## The task
Please check every line of the listing for "useful" and copy each line where it is found.

#### Data under study

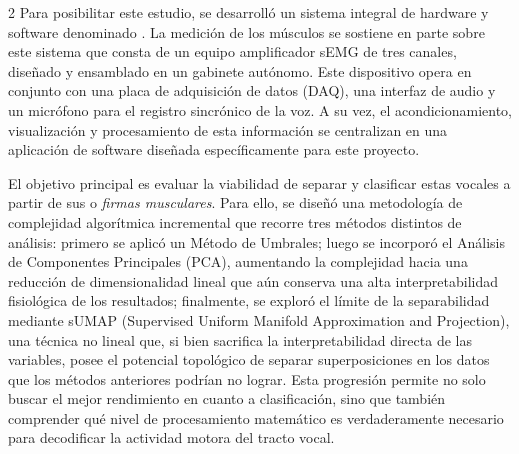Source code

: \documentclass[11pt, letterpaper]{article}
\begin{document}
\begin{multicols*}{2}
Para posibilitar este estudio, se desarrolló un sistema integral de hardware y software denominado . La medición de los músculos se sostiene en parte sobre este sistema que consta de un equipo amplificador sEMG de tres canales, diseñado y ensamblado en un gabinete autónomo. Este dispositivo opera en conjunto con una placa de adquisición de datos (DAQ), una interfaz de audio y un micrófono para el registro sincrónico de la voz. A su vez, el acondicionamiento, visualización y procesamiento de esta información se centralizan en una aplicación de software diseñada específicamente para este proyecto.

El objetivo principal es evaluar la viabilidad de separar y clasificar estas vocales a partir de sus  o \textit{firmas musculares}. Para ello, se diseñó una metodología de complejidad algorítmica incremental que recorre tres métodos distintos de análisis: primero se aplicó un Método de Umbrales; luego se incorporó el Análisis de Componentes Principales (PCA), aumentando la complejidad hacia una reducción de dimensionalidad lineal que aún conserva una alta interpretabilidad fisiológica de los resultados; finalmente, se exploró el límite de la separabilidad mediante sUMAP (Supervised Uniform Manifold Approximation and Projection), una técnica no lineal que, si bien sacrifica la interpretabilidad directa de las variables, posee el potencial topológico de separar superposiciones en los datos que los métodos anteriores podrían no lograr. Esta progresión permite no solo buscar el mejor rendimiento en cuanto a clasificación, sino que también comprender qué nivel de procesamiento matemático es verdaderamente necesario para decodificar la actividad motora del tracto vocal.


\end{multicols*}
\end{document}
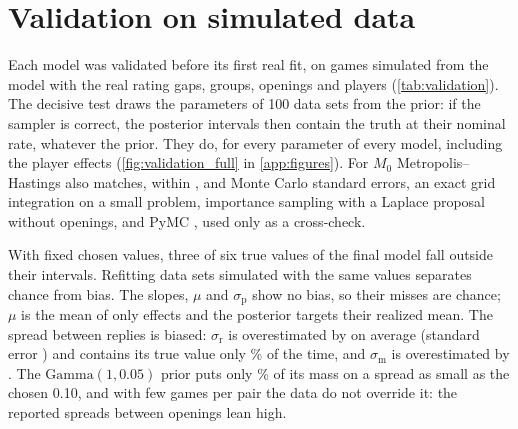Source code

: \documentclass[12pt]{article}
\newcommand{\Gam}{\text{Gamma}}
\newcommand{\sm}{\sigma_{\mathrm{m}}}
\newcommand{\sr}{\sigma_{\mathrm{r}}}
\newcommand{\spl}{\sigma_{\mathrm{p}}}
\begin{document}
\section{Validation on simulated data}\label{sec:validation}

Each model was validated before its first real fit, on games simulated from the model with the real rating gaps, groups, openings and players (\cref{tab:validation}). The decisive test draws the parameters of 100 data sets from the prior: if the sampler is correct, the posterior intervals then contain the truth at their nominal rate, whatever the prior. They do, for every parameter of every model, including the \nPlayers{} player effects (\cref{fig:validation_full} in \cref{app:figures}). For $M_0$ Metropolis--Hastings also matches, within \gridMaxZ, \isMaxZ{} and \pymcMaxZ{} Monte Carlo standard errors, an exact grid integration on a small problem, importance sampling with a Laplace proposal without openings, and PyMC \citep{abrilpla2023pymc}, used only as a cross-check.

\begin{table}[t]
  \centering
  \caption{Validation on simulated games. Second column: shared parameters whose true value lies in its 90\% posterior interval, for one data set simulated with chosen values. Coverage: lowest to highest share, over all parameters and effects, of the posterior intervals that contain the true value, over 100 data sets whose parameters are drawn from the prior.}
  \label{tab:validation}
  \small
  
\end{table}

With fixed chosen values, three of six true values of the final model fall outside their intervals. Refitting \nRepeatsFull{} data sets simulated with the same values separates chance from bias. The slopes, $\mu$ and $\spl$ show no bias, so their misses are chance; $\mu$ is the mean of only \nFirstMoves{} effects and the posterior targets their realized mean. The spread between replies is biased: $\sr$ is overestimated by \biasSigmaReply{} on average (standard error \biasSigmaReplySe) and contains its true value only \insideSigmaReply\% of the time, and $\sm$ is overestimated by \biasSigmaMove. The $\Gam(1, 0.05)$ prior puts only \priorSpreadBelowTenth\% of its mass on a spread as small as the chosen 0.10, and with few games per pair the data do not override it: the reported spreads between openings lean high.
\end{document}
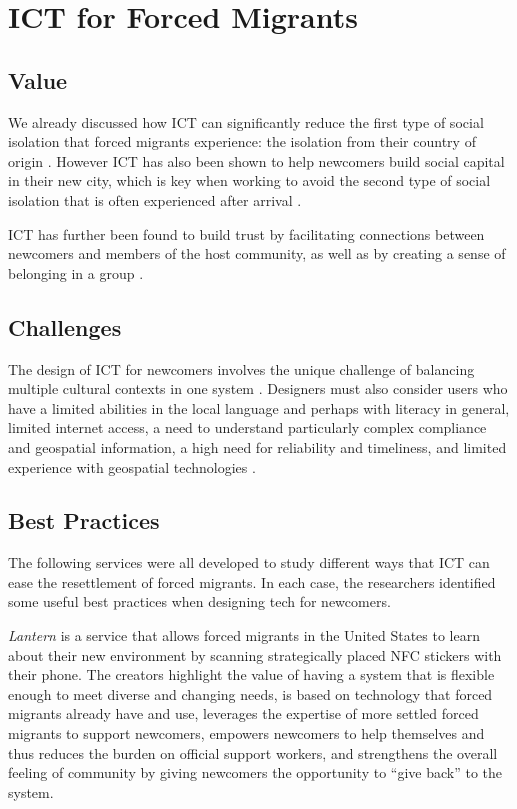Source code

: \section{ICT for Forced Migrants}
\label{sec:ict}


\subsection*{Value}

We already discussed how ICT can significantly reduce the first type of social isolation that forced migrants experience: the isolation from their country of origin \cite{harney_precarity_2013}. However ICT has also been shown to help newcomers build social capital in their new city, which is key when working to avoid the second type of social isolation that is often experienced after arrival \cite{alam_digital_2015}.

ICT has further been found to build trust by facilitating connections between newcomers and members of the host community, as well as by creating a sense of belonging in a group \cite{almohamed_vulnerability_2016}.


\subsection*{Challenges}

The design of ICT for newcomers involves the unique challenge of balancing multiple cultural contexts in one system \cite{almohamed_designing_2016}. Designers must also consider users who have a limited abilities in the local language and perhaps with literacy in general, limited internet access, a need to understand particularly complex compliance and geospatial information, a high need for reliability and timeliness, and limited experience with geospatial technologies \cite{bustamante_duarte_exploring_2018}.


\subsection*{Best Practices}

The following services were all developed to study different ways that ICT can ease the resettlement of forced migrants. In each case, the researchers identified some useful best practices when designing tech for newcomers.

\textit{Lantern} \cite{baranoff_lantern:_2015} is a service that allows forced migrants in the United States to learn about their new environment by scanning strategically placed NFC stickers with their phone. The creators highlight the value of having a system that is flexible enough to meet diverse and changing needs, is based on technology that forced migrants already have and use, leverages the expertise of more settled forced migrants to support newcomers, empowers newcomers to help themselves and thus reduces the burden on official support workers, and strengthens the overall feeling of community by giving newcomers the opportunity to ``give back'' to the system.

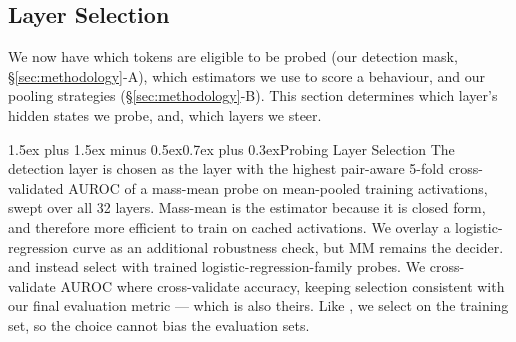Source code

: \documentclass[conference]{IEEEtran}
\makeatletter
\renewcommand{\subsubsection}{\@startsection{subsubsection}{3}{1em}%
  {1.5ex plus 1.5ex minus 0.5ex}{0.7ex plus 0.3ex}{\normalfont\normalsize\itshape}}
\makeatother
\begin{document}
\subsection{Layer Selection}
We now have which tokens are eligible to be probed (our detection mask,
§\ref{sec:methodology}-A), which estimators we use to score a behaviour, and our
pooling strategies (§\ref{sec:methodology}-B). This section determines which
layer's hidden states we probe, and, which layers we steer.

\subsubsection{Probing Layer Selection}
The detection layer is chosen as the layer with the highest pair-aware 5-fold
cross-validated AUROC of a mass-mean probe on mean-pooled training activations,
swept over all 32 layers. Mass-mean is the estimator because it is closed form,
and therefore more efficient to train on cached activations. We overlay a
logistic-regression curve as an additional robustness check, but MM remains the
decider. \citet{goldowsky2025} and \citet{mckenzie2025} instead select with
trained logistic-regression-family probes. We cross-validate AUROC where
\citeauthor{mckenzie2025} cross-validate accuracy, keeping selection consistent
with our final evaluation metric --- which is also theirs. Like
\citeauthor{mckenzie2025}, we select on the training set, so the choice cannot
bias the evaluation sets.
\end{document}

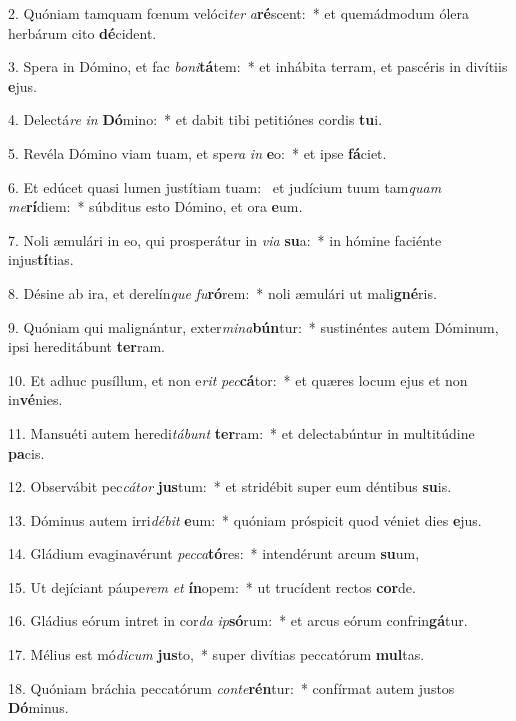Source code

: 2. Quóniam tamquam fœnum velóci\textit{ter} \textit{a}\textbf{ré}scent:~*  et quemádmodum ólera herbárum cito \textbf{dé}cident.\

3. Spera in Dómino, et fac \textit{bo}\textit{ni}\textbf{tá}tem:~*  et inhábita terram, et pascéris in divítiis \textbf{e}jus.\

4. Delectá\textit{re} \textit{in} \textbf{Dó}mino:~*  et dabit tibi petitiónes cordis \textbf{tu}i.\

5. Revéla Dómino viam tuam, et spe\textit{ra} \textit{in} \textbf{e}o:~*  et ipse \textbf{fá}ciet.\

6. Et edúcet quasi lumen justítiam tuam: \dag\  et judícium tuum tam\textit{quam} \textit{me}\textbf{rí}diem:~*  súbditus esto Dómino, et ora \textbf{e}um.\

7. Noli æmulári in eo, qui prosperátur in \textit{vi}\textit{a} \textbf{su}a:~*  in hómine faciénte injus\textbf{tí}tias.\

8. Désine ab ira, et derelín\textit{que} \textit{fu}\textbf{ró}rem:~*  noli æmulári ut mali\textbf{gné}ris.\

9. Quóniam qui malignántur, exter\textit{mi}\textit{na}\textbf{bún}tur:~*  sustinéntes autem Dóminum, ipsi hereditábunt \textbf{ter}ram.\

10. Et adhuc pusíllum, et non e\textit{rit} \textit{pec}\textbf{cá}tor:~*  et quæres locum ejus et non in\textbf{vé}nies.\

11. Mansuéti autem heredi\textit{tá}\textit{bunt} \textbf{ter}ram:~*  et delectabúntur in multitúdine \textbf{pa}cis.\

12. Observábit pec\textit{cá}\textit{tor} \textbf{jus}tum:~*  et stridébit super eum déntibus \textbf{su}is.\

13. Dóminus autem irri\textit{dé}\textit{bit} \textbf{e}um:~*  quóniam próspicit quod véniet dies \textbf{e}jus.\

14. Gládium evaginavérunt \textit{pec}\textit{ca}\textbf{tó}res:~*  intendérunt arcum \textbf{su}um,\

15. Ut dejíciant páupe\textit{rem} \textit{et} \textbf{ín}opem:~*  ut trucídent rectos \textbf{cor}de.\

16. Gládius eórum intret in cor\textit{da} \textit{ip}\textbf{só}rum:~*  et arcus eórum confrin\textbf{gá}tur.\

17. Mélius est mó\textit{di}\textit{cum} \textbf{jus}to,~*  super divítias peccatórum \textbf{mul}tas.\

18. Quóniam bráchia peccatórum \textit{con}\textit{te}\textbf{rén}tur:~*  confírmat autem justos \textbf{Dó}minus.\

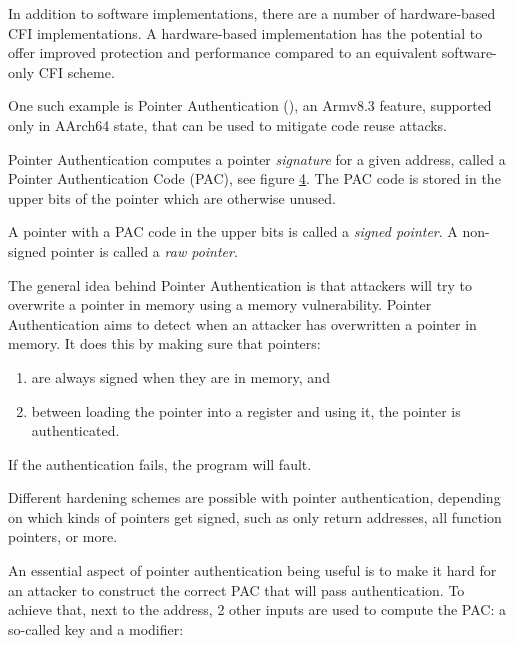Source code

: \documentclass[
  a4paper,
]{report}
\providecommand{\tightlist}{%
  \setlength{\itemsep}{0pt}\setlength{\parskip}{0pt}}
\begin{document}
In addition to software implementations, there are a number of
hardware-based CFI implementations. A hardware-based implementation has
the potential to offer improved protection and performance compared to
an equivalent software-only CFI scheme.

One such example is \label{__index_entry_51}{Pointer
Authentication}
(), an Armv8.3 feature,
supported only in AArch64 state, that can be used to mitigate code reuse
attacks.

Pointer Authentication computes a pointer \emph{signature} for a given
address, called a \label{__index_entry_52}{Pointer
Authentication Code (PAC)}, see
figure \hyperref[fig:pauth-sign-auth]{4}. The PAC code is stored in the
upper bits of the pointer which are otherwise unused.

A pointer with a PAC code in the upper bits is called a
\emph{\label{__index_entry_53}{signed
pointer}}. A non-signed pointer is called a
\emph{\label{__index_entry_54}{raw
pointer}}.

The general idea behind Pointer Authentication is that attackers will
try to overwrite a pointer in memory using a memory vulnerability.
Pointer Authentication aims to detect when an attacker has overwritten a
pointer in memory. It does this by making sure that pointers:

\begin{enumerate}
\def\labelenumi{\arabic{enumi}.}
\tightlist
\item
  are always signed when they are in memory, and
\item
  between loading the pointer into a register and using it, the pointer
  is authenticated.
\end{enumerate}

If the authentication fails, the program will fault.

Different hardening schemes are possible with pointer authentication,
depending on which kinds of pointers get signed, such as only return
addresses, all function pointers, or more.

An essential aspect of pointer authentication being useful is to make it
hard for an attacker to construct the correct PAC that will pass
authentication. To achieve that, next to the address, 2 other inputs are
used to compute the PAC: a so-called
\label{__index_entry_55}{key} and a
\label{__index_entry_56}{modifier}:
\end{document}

########

## Written solution
The following services were all developed to study different ways that ICT can ease the resettlement of forced migrants. In each case, the researchers identified some useful best practices when designing tech for newcomers.
An essential aspect of pointer authentication being useful is to make it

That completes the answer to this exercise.